Brown has won five medals in the X-Games competitions, two of which are gold medals. He attained medals in the Big Air event every year from 2006 to 2010. Brown explained in 2012 that skateboarders whose primary discipline is vert ramp skateboarding must compete in contests to maintain a career, as "there's no real market for a vert skater who doesn't do contests, so you can't really just get paid to go out and film video parts."

==Influence==
Brown has received praise from successful, longtime skateboarders such as Way and Bob Burnquist. In August 2013, Way stated:

It's not about how hard he [Brown] can fall; he's one of the guys out there that's innovating. He's progressing the sport. He's on the cutting edge in that small group of guys that moves the meter ... He's someone that matters to this sport. The entire world of skateboarding respects Jake ... Jake is one of the few guys on the skate ramp that I look up to. He's one of those guys that motivate me. He's a guy that I look to and think, "What's Jake doing?" That's inspiring. Jake is one of the most innovative guys I've ever seen on the ramp ... He's a guy that matters to the progression and the relevance of the sport. He has global respect amongst the industry.
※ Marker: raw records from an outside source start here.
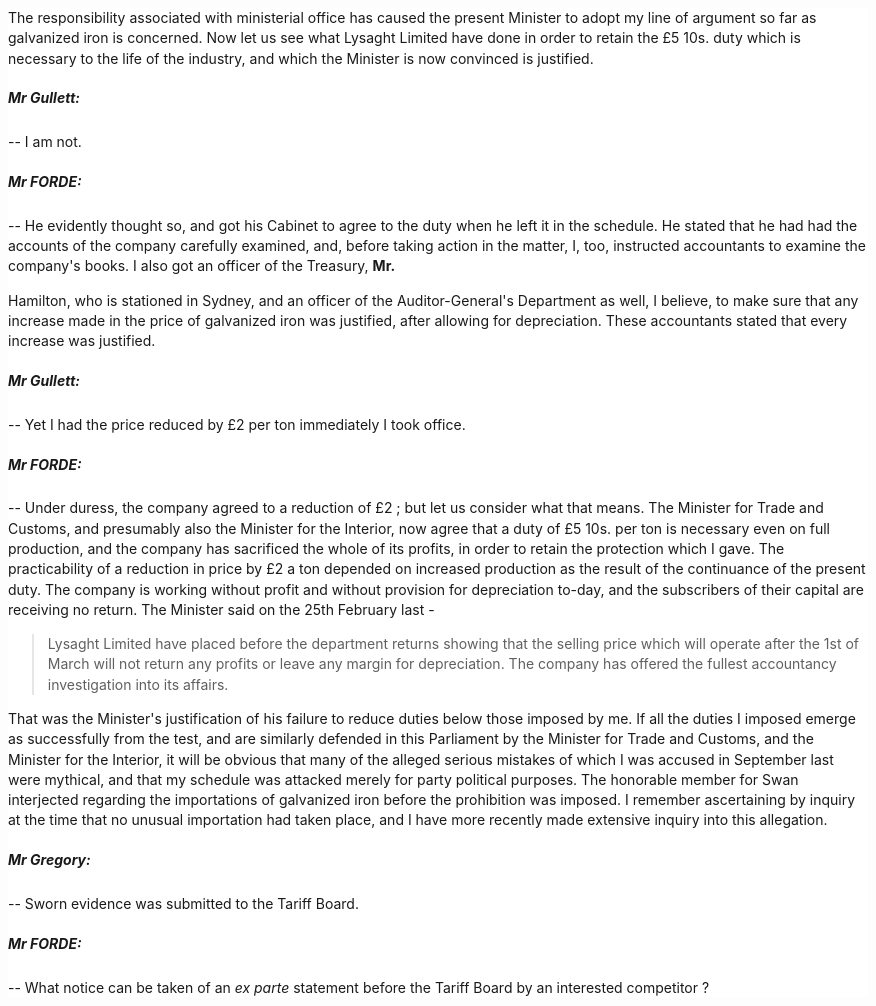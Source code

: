 The responsibility associated with ministerial office has caused the present Minister to adopt my line of argument so far as galvanized iron is concerned. Now let us see what Lysaght Limited have done in order to retain the £5 10s. duty which is necessary to the life of the industry, and which the Minister is now convinced is justified. 

##### Mr Gullett:

-- I am not. 

##### Mr FORDE:

-- He evidently thought so, and got his Cabinet to agree to the duty when he left it in the schedule. He stated that he had had the accounts of the company carefully examined, and, before taking action in the matter, I, too, instructed accountants to examine the company's books. I also got an officer of the Treasury,  **Mr.** 

Hamilton, who is stationed in Sydney, and an officer of the Auditor-General's Department as well, I believe, to make sure that any increase made in the price of galvanized iron was justified, after allowing for depreciation. These accountants stated that every increase was justified. 

##### Mr Gullett:

--  Yet I had the price reduced by £2 per ton immediately I took office. 

##### Mr FORDE:

-- Under duress, the company agreed to a reduction of £2 ; but let us consider what that means. The Minister for Trade and Customs, and presumably also the Minister for the Interior, now agree that a duty of £5 10s. per ton is necessary even on full production, and the company has sacrificed the whole of its profits, in order to retain the protection which I gave. The practicability of a reduction in price by £2 a ton depended on increased production as the result of the continuance of the present duty. The company is working without profit and without provision for depreciation to-day, and the subscribers of their capital are receiving no return. The Minister said on the 25th February last - 

  >Lysaght Limited have placed before the department returns showing that the selling price which will operate after the 1st of March will not return any profits or leave any margin for depreciation. The company has offered the fullest accountancy investigation into its affairs. 

That was the Minister's justification of his failure to reduce duties below those imposed by me. If all the duties I imposed emerge as successfully from the test, and are similarly defended in this Parliament by the Minister for Trade and Customs, and the Minister for the Interior, it will be obvious that many of the alleged serious mistakes of which I was accused in September last were mythical, and that my schedule was attacked merely for party political purposes. The honorable member for Swan interjected regarding the importations of galvanized iron before the prohibition was imposed. I remember ascertaining by inquiry at the time that no unusual importation had taken place, and I have more recently made extensive inquiry into this allegation. 

##### Mr Gregory:

--  Sworn evidence was submitted to the Tariff Board. 

##### Mr FORDE:

-- What notice can be taken of an  *ex parte*  statement before the Tariff Board by an interested competitor ?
Burnquist, who owns one of the two permanent MegaRamps in existence as of August 2013, provided additional praise:

Even if Jake Brown hadn't won any X Games medals ever, and he does, he has six and a couple golds, it doesn't matter because he's a giant in skateboarding. He's one of those guys that's not just a competition guy, he progresses. He's been one of my favourites for a long time. His approach to skateboarding, his style, his personality, he's just unique. There's no one like him.